Convert IOB2 NER span annotations into integer label sequences aligned to any HuggingFace-compatible tokenizer.

These details have not been verified by PyPI

Project description

iob2labels

Convert IOB2-format NER span annotations into integer label sequences for Transformer-based token classification tasks.

If you use annotation tools like Prodigy, Label Studio, or Doccano to annotate NER data, this library converts those character-offset span annotations into the label arrays you need for training.

Installation

uv add iob2labels

Dependencies: tokenizers (HuggingFace Rust-backed tokenizer) and pydantic. No torch or transformers required.

Quick Start

from iob2labels import IOB2Encoder

encoder = IOB2Encoder(
    labels=["actor", "character", "plot"],
    tokenizer="bert-base-uncased",
)

labels = encoder(
    text="Did Dame Judy Dench star in a British film about Queen Elizabeth?",
    spans=[
        {"label": "actor", "start": 4, "end": 19},
        {"label": "plot", "start": 30, "end": 37},
        {"label": "character", "start": 49, "end": 64},
    ]
)
# >>> [-100, 0, 1, 2, 2, 2, 0, 0, 0, 5, 0, 0, 3, 4, 0, -100]

Example pulled from the MITMovie dataset.

The output is a list[int] aligned to the tokenizer's output. Convert to a tensor or array as needed:

import torch
x = torch.tensor(labels)

# or with numpy
import numpy as np
x = np.array(labels)

How It Works

The IOB2 format assigns each token one of three tag types:

O (Outside) - not part of any entity
B-LABEL (Beginning) - first token of an entity
I-LABEL (Inside) - continuation of an entity

Each entity class generates 2 labels (B + I), plus the O class, so the total label count is always (n * 2) + 1:

encoder.label_map
# >>> {'O': 0, 'B-ACTOR': 1, 'I-ACTOR': 2, 'B-CHARACTER': 3, 'I-CHARACTER': 4, 'B-PLOT': 5, 'I-PLOT': 6}

Special tokens (e.g., [CLS], [SEP]) receive the ignore value -100, which PyTorch's CrossEntropyLoss skips by default.

Tokenizer Input

The tokenizer argument accepts three forms:

# 1. checkpoint name (downloads from HuggingFace Hub)
encoder = IOB2Encoder(labels=labels, tokenizer="bert-base-uncased")

# 2. standalone tokenizers.Tokenizer instance
from tokenizers import Tokenizer
tok = Tokenizer.from_pretrained("bert-base-uncased")
encoder = IOB2Encoder(labels=labels, tokenizer=tok)

# 3. transformers PreTrainedTokenizerFast (unwrapped automatically)
from transformers import AutoTokenizer
tok = AutoTokenizer.from_pretrained("bert-base-uncased")
encoder = IOB2Encoder(labels=labels, tokenizer=tok)

Batch Encoding

annotations = [
    {"text": "Did Dame Judy Dench star?", "spans": [{"label": "actor", "start": 4, "end": 19}]},
    {"text": "Matt Damon was Jason Bourne.", "spans": [{"label": "actor", "start": 0, "end": 10}]},
]

results = encoder.batch(annotations)
# >>> [[-100, 0, 1, 2, 2, 2, 0, -100], [-100, 1, 2, 0, 0, 0, 0, -100]]

The batch path uses the Rust-backed encode_batch() for parallelized tokenization.
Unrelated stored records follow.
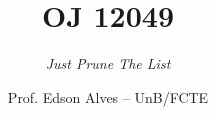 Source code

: \title{OJ 12049}
\subtitle{\textit{Just Prune The List}}
\author{Prof. Edson Alves -- UnB/FCTE}
\date{}
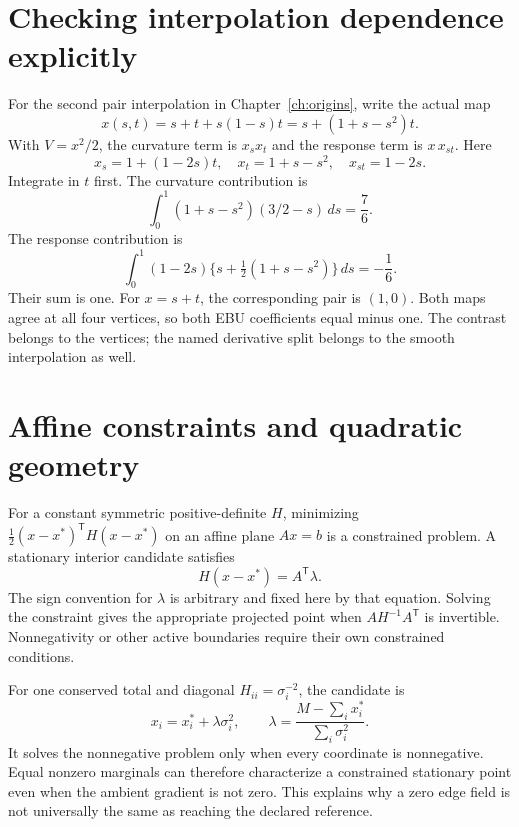 \section{Checking interpolation dependence explicitly}
For the second pair interpolation in Chapter~\ref{ch:origins}, write the actual map
\begin{equation}
 x(s,t)=s+t+s(1-s)t=s+(1+s-s^2)t.
\end{equation}
With $V=x^2/2$, the curvature term is $x_sx_t$ and the response term is $x\,x_{st}$. Here
\[
 x_s=1+(1-2s)t,\quad x_t=1+s-s^2,\quad x_{st}=1-2s.
\]
Integrate in $t$ first. The curvature contribution is
\begin{equation}
 \int_0^1(1+s-s^2)(3/2-s)\,ds=\frac76.
\end{equation}
The response contribution is
\begin{equation}
 \int_0^1(1-2s)\{s+\tfrac12(1+s-s^2)\}\,ds=-\frac16.
\end{equation}
Their sum is one. For $x=s+t$, the corresponding pair is $(1,0)$. Both maps agree at all four vertices, so both EBU coefficients equal minus one. The contrast belongs to the vertices; the named derivative split belongs to the smooth interpolation as well.

\section{Affine constraints and quadratic geometry}
For a constant symmetric positive-definite $H$, minimizing $\tfrac12(x-x^*)^{\mathsf T}H(x-x^*)$ on an affine plane $Ax=b$ is a constrained problem. A stationary interior candidate satisfies
\begin{equation}
 H(x-x^*)=A^{\mathsf T}\lambda.
\end{equation}
The sign convention for $\lambda$ is arbitrary and fixed here by that equation. Solving the constraint gives the appropriate projected point when $AH^{-1}A^{\mathsf T}$ is invertible. Nonnegativity or other active boundaries require their own constrained conditions.

For one conserved total and diagonal $H_{ii}=\sigma_i^{-2}$, the candidate is
\begin{equation}
 x_i=x_i^*+\lambda\sigma_i^2,\qquad
 \lambda=\frac{M-\sum_i x_i^*}{\sum_i\sigma_i^2}.
\end{equation}
It solves the nonnegative problem only when every coordinate is nonnegative. Equal nonzero marginals can therefore characterize a constrained stationary point even when the ambient gradient is not zero. This explains why a zero edge field is not universally the same as reaching the declared reference.
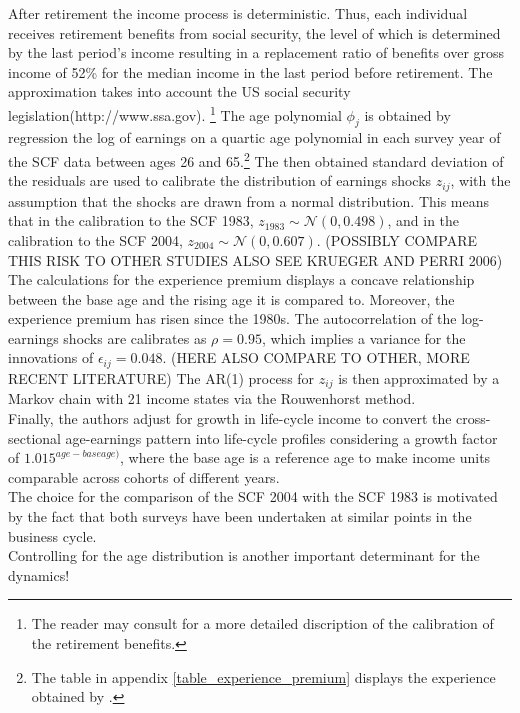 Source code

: \documentclass[a4paper,12pt]{article}
\begin{document}
After retirement the income process is deterministic. Thus, each individual receives retirement benefits from social security, the level of which is determined by the last period's income resulting in a replacement ratio of benefits over gross income of 52\% for the median income in the last period before retirement. The approximation takes into account the US social security legislation(http://www.ssa.gov). \footnote{The reader may consult \cite{hintermaier2011} for a more detailed discription of the calibration of the retirement benefits.} The age polynomial $\phi_{j}$ is obtained by  regression the log of earnings on a quartic age polynomial in each survey year of the SCF data between ages 26 and 65.\footnote{The table in appendix \ref{table_experience_premium} displays the experience obtained by \cite{hintermaier2011}.} The then obtained standard deviation of the residuals are used to calibrate the distribution of earnings shocks $z_{ij}$, with the assumption that the shocks are drawn from a normal distribution. This means that in the calibration to the SCF 1983, $z_{1983} \sim \mathcal{N}(0,0.498)$, and in the calibration to the SCF 2004, $z_{2004} \sim \mathcal{N}(0,0.607)$. (POSSIBLY COMPARE THIS RISK TO OTHER STUDIES ALSO SEE KRUEGER AND PERRI 2006) The calculations for the experience premium displays a concave relationship between the base age and the rising age it is compared to. Moreover, the experience premium has risen since the 1980s. The autocorrelation of the log-earnings shocks are calibrates as $\rho = 0.95$, which implies a variance for the innovations of $\epsilon_{ij} = 0.048$. (HERE ALSO COMPARE TO OTHER, MORE RECENT LITERATURE) The AR(1) process for $z_{ij}$ is then approximated by a Markov chain with 21 income states via the Rouwenhorst method.\\

Finally, the authors adjust for growth in life-cycle income to convert the cross-sectional age-earnings pattern into life-cycle profiles considering a growth factor of $1.015^{age-base age)}$, where the base age is a reference age to make income units comparable across cohorts of different years. \\

The choice for the comparison of the SCF 2004 with the SCF 1983 is motivated by the fact that both surveys have been undertaken at similar points in the business cycle. \\ 

Controlling for the age distribution is another important determinant for the dynamics! \\
\end{document}
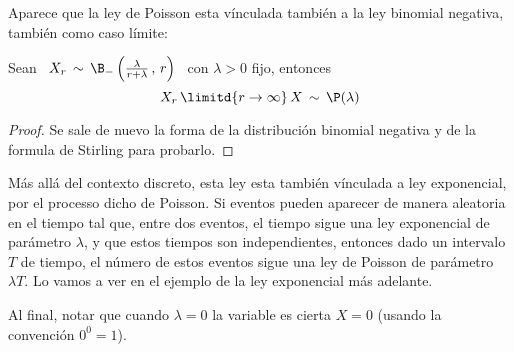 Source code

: Aparece  que la  ley de  Poisson esta  v\'inculada tambi\'en  a la  ley binomial
negativa, tambi\'en como caso l\'imite:
%
\begin{lema}
\label{Lem:MP:VinvuloPoissonBinomialNegativa}
%
Sean \ $X_r \, \sim \, \B_-\left( \frac{\lambda}{r+\lambda} \, , \, r \right)$ \
con $\lambda > 0$ fijo, entonces
  \[
  X_r \, \limitd{r \to \infty} \, X \, \sim \, \P(\lambda)
  \]
\end{lema}
\begin{proof}
  Se  sale de nuevo  la forma  de la  distribuci\'on binomial  negativa y  de la
  formula de Stirling para probarlo.
\end{proof}

M\'as all\'a  del contexto discreto, esta  ley esta tambi\'en  v\'inculada a ley
exponencial, por  el processo dicho de  Poisson.  Si eventos  pueden aparecer de
manera aleatoria  en el tiempo tal que,  entre dos eventos, el  tiempo sigue una
ley   exponencial  de   par\'ametro   $\lambda$,  y   que   estos  tiempos   son
independientes, entonces dado  un intervalo $T$ de tiempo,  el n\'umero de estos
eventos sigue una ley de Poisson de  par\'ametro $\lambda T$.  Lo vamos a ver en
el ejemplo de la ley exponencial m\'as adelante.

Al final, notar que  cuando $\lambda = 0$ la variable es  cierta $X = 0$ (usando
la convenci\'on $0^0 = 1$).
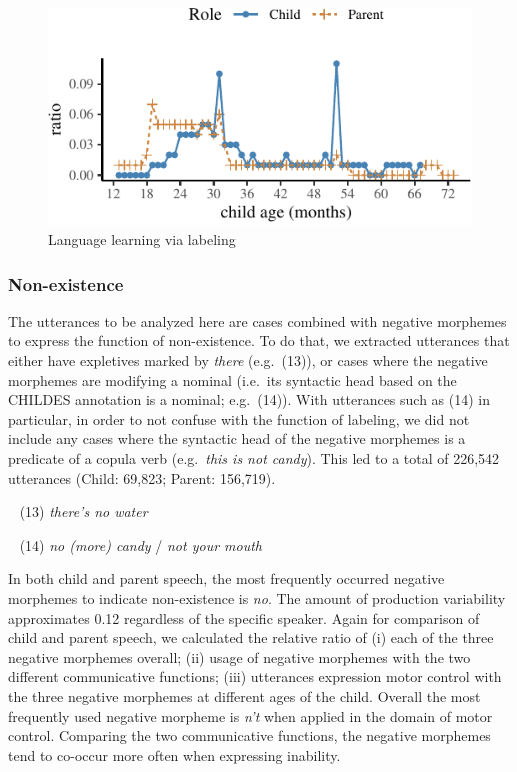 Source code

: \documentclass[10pt, letterpaper]{article}
\newenvironment{CodeChunk}{}{}
\begin{document}
\begin{CodeChunk}
\begin{figure}[H]

{\centering \includegraphics{figs/learning-1} 

}

\caption[Language learning via labeling]{Language learning via labeling}\label{fig:learning}
\end{figure}
\end{CodeChunk}

\hypertarget{non-existence}{%
\subsubsection{Non-existence}\label{non-existence}}

The utterances to be analyzed here are cases combined with negative
morphemes to express the function of non-existence. To do that, we
extracted utterances that either have expletives marked by \emph{there}
(e.g.~(13)), or cases where the negative morphemes are modifying a
nominal (i.e.~its syntactic head based on the CHILDES annotation is a
nominal; e.g.~(14)). With utterances such as (14) in particular, in
order to not confuse with the function of labeling, we did not include
any cases where the syntactic head of the negative morphemes is a
predicate of a copula verb (e.g.~\emph{this is not candy}). This led to
a total of 226,542 utterances (Child: 69,823; Parent: 156,719).

~ (13) \emph{there's no water}

~ (14) \emph{no (more) candy} / \emph{not your mouth}

In both child and parent speech, the most frequently occurred negative
morphemes to indicate non-existence is \emph{no}. The amount of
production variability approximates 0.12 regardless of the specific
speaker. Again for comparison of child and parent speech, we calculated
the relative ratio of (i) each of the three negative morphemes overall;
(ii) usage of negative morphemes with the two different communicative
functions; (iii) utterances expression motor control with the three
negative morphemes at different ages of the child. Overall the most
frequently used negative morpheme is \emph{n't} when applied in the
domain of motor control. Comparing the two communicative functions, the
negative morphemes tend to co-occur more often when expressing
inability.
\end{document}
Returns list[list[int]] with no padding; use HuggingFace's DataCollatorForTokenClassification or your own padding for training.

Custom Field Names

If your annotation data uses non-standard field names, configure them at construction:

# BioMed-NER dataset uses "entities" and "class" instead of "spans" and "label"
encoder = IOB2Encoder(
    labels=["organism", "chemicals"],
    tokenizer="bert-base-uncased",
    spans_field="entities",
    label_field="class",
)

Built-in Conversion Check

By default, every encoding is verified by recovering the entity text from the produced labels and comparing it to the original annotation. This catches misalignment bugs early. Disable it for performance in production:

encoder = IOB2Encoder(labels=labels, tokenizer=tok, conversion_check=False)

Supported Tokenizers

Tested across three tokenizer families:

Family	Checkpoints
WordPiece	`bert-base-cased`, `bert-base-uncased`, `bert-large-cased`, `bert-large-uncased`, `distilbert-base-cased`, `distilbert-base-uncased`, `google/electra-base-discriminator`
BPE	`roberta-base`, `roberta-large`
SentencePiece	`albert-base-v2`, `xlnet-base-cased`, `t5-small`

Other HuggingFace-compatible tokenizers should work as well. The built-in conversion check will flag any issues.

Tests

uv run pytest tests/ -v

The test suite includes unit tests for label map construction, entity range detection, and the conversion checker, plus a parametrized matrix of 12 tokenizer checkpoints across multiple annotation edge cases (entities at text boundaries, adjacent entities, punctuation, etc.).

Project details

These details have not been verified by PyPI

Release history Release notifications | RSS feed

0.3.0

Feb 25, 2026

0.2.0

Feb 25, 2026

This version

0.1.0

Feb 24, 2026

Download files

Download the file for your platform. If you're not sure which to choose, learn more about installing packages.

Source Distribution

iob2labels-0.1.0.tar.gz (75.4 kB view details)

Uploaded Feb 24, 2026 Source

Built Distribution

If you're not sure about the file name format, learn more about wheel file names.

The dropdown lists show the available interpreters, ABIs, and platforms. Enable javascript to be able to filter the list of wheel files.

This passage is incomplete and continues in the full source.